Stored items:
/---

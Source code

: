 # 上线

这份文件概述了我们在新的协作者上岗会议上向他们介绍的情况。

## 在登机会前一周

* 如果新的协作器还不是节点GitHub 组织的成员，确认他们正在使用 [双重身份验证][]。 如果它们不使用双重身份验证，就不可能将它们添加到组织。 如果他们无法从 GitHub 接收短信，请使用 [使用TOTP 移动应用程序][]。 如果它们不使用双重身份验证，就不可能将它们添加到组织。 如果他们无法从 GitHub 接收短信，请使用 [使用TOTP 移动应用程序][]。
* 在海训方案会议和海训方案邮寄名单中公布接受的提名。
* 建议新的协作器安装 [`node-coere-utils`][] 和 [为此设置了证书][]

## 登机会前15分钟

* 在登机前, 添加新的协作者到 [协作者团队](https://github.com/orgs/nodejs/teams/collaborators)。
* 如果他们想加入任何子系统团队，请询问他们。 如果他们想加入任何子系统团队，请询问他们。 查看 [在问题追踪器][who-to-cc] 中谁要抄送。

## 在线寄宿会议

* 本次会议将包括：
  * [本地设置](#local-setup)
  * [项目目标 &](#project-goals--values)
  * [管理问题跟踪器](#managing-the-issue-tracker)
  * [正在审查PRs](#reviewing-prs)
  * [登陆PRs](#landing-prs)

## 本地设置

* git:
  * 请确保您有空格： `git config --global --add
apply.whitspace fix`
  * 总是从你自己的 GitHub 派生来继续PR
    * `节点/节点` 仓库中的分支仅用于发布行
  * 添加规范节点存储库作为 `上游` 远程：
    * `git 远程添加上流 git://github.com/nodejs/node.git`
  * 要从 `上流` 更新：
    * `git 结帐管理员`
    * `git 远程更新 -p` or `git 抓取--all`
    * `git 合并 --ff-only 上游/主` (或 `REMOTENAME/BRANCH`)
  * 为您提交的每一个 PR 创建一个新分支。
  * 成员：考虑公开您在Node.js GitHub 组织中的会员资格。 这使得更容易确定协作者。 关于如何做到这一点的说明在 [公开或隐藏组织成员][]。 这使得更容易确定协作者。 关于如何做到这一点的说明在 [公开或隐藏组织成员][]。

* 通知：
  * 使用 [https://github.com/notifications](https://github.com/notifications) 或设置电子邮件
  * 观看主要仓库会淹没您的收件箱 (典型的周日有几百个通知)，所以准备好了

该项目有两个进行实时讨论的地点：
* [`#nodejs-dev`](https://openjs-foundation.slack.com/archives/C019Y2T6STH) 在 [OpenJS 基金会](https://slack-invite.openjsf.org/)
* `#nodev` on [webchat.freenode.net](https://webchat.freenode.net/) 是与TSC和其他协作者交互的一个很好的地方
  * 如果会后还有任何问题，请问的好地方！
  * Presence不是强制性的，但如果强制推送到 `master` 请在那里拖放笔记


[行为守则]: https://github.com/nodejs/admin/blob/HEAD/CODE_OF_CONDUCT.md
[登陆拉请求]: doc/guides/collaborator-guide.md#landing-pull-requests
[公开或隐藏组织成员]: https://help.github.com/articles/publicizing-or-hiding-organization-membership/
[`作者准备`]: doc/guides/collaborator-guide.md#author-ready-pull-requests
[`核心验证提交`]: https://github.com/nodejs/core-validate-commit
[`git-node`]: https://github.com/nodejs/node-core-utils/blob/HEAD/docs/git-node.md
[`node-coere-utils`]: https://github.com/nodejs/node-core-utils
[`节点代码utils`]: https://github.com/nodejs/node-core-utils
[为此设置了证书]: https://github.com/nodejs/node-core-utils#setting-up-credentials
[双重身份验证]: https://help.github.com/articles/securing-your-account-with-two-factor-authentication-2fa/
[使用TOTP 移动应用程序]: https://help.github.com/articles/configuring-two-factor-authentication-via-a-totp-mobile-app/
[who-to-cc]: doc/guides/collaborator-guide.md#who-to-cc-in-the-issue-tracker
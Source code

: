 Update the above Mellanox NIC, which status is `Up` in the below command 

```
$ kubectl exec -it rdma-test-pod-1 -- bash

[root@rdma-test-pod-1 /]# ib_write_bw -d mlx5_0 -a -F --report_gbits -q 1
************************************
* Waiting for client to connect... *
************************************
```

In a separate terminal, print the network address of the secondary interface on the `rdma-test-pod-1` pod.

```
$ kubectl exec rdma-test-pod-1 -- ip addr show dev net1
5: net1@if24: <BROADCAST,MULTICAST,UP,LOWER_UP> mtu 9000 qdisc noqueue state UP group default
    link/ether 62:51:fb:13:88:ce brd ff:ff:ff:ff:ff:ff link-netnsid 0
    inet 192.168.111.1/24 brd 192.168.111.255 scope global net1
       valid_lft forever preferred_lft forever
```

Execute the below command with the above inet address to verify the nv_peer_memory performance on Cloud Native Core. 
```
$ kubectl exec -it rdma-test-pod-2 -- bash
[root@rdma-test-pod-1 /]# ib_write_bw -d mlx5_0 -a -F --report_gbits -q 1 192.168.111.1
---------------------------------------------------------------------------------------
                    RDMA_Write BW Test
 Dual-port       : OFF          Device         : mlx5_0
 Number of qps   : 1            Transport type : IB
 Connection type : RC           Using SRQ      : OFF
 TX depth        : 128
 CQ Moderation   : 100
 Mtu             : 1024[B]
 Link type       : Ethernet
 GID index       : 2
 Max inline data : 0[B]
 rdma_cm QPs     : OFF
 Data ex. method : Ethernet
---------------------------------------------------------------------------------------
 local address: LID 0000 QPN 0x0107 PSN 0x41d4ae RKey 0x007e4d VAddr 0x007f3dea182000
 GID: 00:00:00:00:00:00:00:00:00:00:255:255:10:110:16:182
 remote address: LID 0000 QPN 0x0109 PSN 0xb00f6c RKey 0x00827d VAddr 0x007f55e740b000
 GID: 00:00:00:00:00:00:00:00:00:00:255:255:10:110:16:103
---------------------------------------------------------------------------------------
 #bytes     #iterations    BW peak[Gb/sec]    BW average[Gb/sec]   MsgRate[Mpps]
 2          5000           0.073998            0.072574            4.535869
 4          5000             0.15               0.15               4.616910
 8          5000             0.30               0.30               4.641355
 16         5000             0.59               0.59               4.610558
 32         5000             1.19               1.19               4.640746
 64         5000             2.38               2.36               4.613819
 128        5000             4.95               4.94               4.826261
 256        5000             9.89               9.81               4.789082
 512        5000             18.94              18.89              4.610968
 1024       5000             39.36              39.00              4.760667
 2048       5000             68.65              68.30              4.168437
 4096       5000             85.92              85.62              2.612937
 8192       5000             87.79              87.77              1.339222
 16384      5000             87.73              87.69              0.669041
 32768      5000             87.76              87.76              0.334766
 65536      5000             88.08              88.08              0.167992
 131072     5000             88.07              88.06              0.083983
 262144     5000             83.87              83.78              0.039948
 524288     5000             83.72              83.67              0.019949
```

\---

Answer with the number alone after tallying the lines of the entries above that contain the word "HEAD".

- Result of this exercise: 2